German Tsingtao from a less tasteful age

Tsingtao – you’ll taste it before you learn how to pronounce it correctly. Despite growing up in the lager lout capital of the world, despite a year spent oompah-ing around the Biergartens and Hofbraeuhauses of Austria and Germany, it wasn’t until China’s super-light, super-watered-down home brew of “Ching-dau” came to my attention that I developed a taste for beer – a taste made tastier by the 3-or-so kuai price tag on every bottle (about 30p).

With summer approaching, my newly beered-up tastebuds began to tingle ever more in the direction of two things: 1) beer, naturally, and 2) fish, which I miss more than anything in Beijing. The majority of fish here being more bone than brawn and tastes of the river sludge from which it has been dredged.

Last weekend, pollution levels reached toxic in BJ. It was time for some sea air. Chicken Feet’s King packed bikini and beer goggles and a book of Chinese characters (which was needless to say forgotten on the train) and set off to Qingdao, the town in Shandong province that is the home to our fine fermented friend.

It’s thanks to the Germans that Qingdao became such a beer-based place. In 1898 they thoughtfully conquered the port and it was a mere five years before the Tsingtao brewery opened in 1903.

The "Christian" (i.e.
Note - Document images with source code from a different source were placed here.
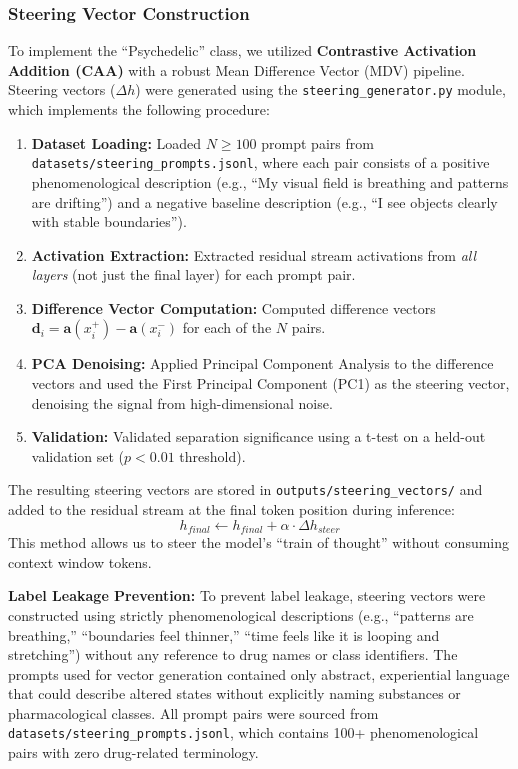 \documentclass[10pt, twocolumn]{article}
\begin{document}
\subsubsection{Steering Vector Construction}
To implement the ``Psychedelic'' class, we utilized \textbf{Contrastive Activation Addition (CAA)} with a robust Mean Difference Vector (MDV) pipeline. Steering vectors ($\Delta h$) were generated using the \texttt{steering\_generator.py} module, which implements the following procedure:

\begin{enumerate}
    \item \textbf{Dataset Loading:} Loaded $N \geq 100$ prompt pairs from \texttt{datasets/steering\_prompts.jsonl}, where each pair consists of a positive phenomenological description (e.g., ``My visual field is breathing and patterns are drifting'') and a negative baseline description (e.g., ``I see objects clearly with stable boundaries'').
    \item \textbf{Activation Extraction:} Extracted residual stream activations from \textit{all layers} (not just the final layer) for each prompt pair.
    \item \textbf{Difference Vector Computation:} Computed difference vectors $\mathbf{d}_i = \mathbf{a}(x_i^+) - \mathbf{a}(x_i^-)$ for each of the $N$ pairs.
    \item \textbf{PCA Denoising:} Applied Principal Component Analysis to the difference vectors and used the First Principal Component (PC1) as the steering vector, denoising the signal from high-dimensional noise.
    \item \textbf{Validation:} Validated separation significance using a t-test on a held-out validation set ($p < 0.01$ threshold).
\end{enumerate}

The resulting steering vectors are stored in \texttt{outputs/steering\_vectors/} and added to the residual stream at the final token position during inference:
\begin{equation}
    h_{final} \leftarrow h_{final} + \alpha \cdot \Delta h_{steer}
\end{equation}
This method allows us to steer the model's ``train of thought'' without consuming context window tokens.

\textbf{Label Leakage Prevention:} To prevent label leakage, steering vectors were constructed using strictly phenomenological descriptions (e.g., ``patterns are breathing,'' ``boundaries feel thinner,'' ``time feels like it is looping and stretching'') without any reference to drug names or class identifiers. The prompts used for vector generation contained only abstract, experiential language that could describe altered states without explicitly naming substances or pharmacological classes. All prompt pairs were sourced from \texttt{datasets/steering\_prompts.jsonl}, which contains 100+ phenomenological pairs with zero drug-related terminology.
\end{document}

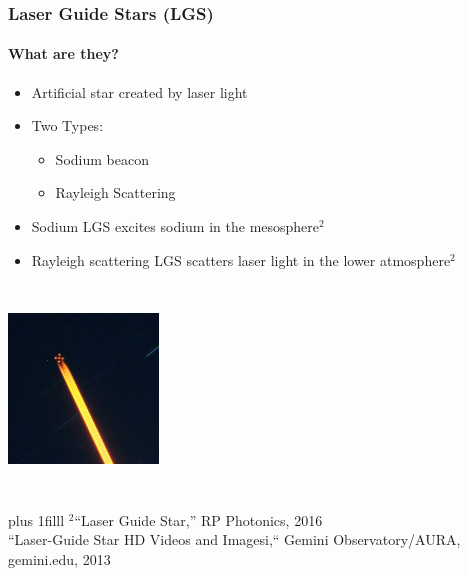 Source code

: \documentclass{beamer}
\newcommand{\btVFill}{\vskip0pt plus 1filll}
\begin{document}
\begin{frame}
  \frametitle{Laser Guide Stars (LGS)}
  \framesubtitle{What are they?}
  \begin{minipage}{.6\textwidth}
  \begin{itemize}
	\item Artificial star created by laser light\\
	\item Two Types:\\
	  \begin{itemize}
		\item Sodium beacon
		\item Rayleigh Scattering
	  \end{itemize}
	\item Sodium LGS excites sodium in the mesosphere$^2$
	\item Rayleigh scattering LGS scatters laser light in the lower atmosphere$^2$
	  
  \end{itemize}
\end{minipage}
\begin{minipage}{.35\textwidth}
  \includegraphics[width = 4cm, height = 5.5cm]{Images/lgs_insky.jpg}
  \end{minipage}
	  \bigskip
	  \btVFill
	  {\tiny  $^2$``Laser Guide Star,'' RP Photonics, 2016}\\
	  {\tiny ``Laser-Guide Star HD Videos and Imagesi,`` Gemini Observatory/AURA, gemini.edu, 2013 }\\
\end{frame}
\end{document}
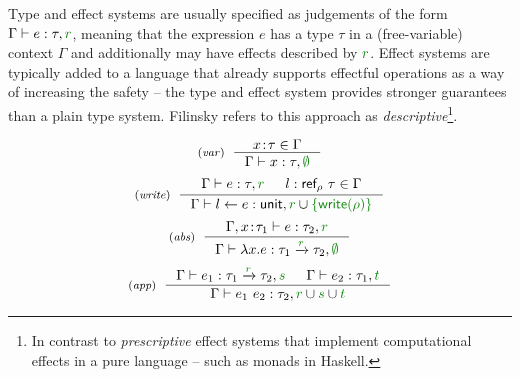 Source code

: Type and effect systems are usually specified as judgements of the form $\Gamma \vdash e : \tau, \cclrd{r}$, 
meaning that the expression $e$ has a type $\tau$ in a (free-variable) context $\Gamma$ and 
additionally may have effects described by $\cclrd{r}$. Effect systems are typically added to a 
language that already supports effectful operations as a way of increasing the safety -- the type 
and effect system provides stronger guarantees than a plain type system. Filinsky 
\cite{effects-comprehensive} refers to this approach as \emph{descriptive}\footnote{In contrast 
to \emph{prescriptive} effect systems that implement computational effects in a pure language 
-- such as monads in Haskell.}.


\begin{figure}[t]
\begin{equation*}
\tyrule{var}
  {x\!:\!\tau \in \Gamma }
  {\Gamma \vdash x : \tau, \cclrd{\emptyset} }
\end{equation*}
\begin{equation*}
\tyrule{write}
  {\Gamma \vdash e : \tau, \cclrd{r} & l:\ident{ref}_\rho~\tau\in \Gamma}
  {\Gamma \vdash l \leftarrow e : \ident{unit}, \cclrd{r} \cup \cclrd{\{\ident{write}(\rho)\}} }
\end{equation*}
\begin{equation*}
\tyrule{abs}
  {\Gamma, x\!:\!\tau_1 \vdash e : \tau_2, \cclrd{r} }
  {\Gamma \vdash \lambda x.e : \tau_1 \xrightarrow{\cclrd{r}} \tau_2, \cclrd{\emptyset} }
\end{equation*}
\begin{equation*}
\tyrule{app}
  {\Gamma \vdash e_1 : \tau_1 \xrightarrow{\cclrd{r}} \tau_2, \cclrd{s} &
   \Gamma \vdash e_2 : \tau_1, \cclrd{t} }
  {\Gamma \vdash e_1~e_2 : \tau_2, \cclrd{r} \cup \cclrd{s} \cup \cclrd{t} }
\end{equation*}

\label{fig:path-eff}
\end{figure}


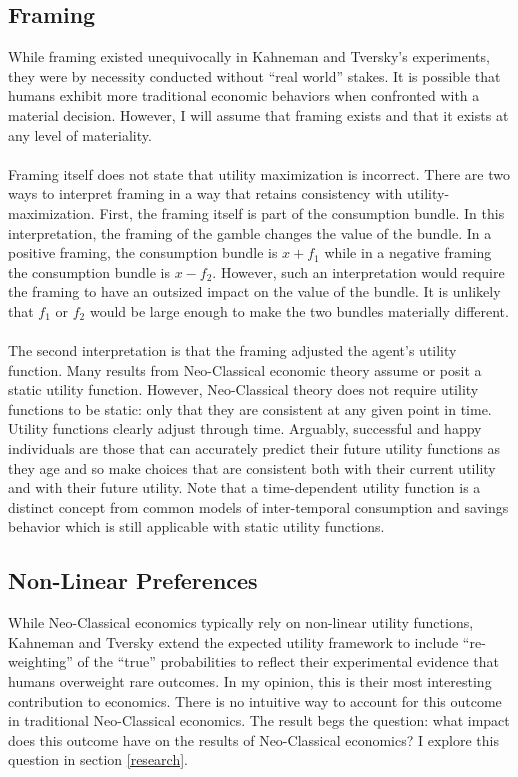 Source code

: \documentclass{article}
\begin{document}
\subsection{Framing}

While framing existed unequivocally in Kahneman and Tversky's experiments, they were by necessity conducted without ``real world'' stakes.  It is possible that humans exhibit more traditional economic behaviors when confronted with a material decision.  However, I will assume that framing exists and that it exists at any level of materiality.  
\\
\\
Framing itself does not state that utility maximization is incorrect.  There are two ways to interpret framing in a way that retains consistency with utility-maximization.  First, the framing itself is part of the consumption bundle.  In this interpretation, the framing of the gamble changes the value of the bundle.  In a positive framing, the consumption bundle is \(x+f_1\) while in a negative framing the consumption bundle is \(x-f_2\).  However, such an interpretation would require the framing to have an outsized impact on the value of the bundle.  It is unlikely that \(f_1\) or \(f_2\) would be large enough to make the two bundles materially different.  
\\
\\
The second interpretation is that the framing adjusted the agent's utility function.  Many results from Neo-Classical economic theory assume or posit a static utility function.  However, Neo-Classical theory does not require utility functions to be static: only that they are consistent at any given point in time.  Utility functions clearly adjust through time.  Arguably, successful and happy individuals are those that can accurately predict their future utility functions as they age and so make choices that are consistent both with their current utility and with their future utility.  Note that a time-dependent utility function is a distinct concept from common models of inter-temporal consumption and savings behavior which is still applicable with static utility functions.

\subsection{Non-Linear Preferences}
While Neo-Classical economics typically rely on non-linear utility functions, Kahneman and Tversky extend the expected utility framework to include ``re-weighting'' of the ``true'' probabilities to reflect their experimental evidence that humans overweight rare outcomes.  In my opinion, this is their most interesting contribution to economics.  There is no intuitive way to account for this outcome in traditional Neo-Classical economics.  The result begs the question: what impact does this outcome have on the results of Neo-Classical economics?  I explore this question in section \ref{research}.  
\end{document}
Protestant) Church

Nowadays the German influence is pretty clear from the architecture, as well as the number of tacky Bavarian-flagpole pubs that dot around the town.

The leafy, hilly Baguan area is lined with tasteful, red-brick, turn-of-the-century houses.

There are both Protestant and Catholic churches, to which Chinese couples flock in droves to take wedding photos (obviously no actual church ceremony is involved, but it looks so cute).

But the heart of Qingdao is still entirely Chinese. And it’s a blast.



Take the market that was positioned just outside our hostel, and which was perhaps the best noisy street food market it has been my pleasure to frequent in China. On both Sunday morning and evening, we cavorted around said market, buying steamed buns, raisin-packed brioche-like bread, fried fish, dumplings and pickled vegetables by the flimsy plastic bagful.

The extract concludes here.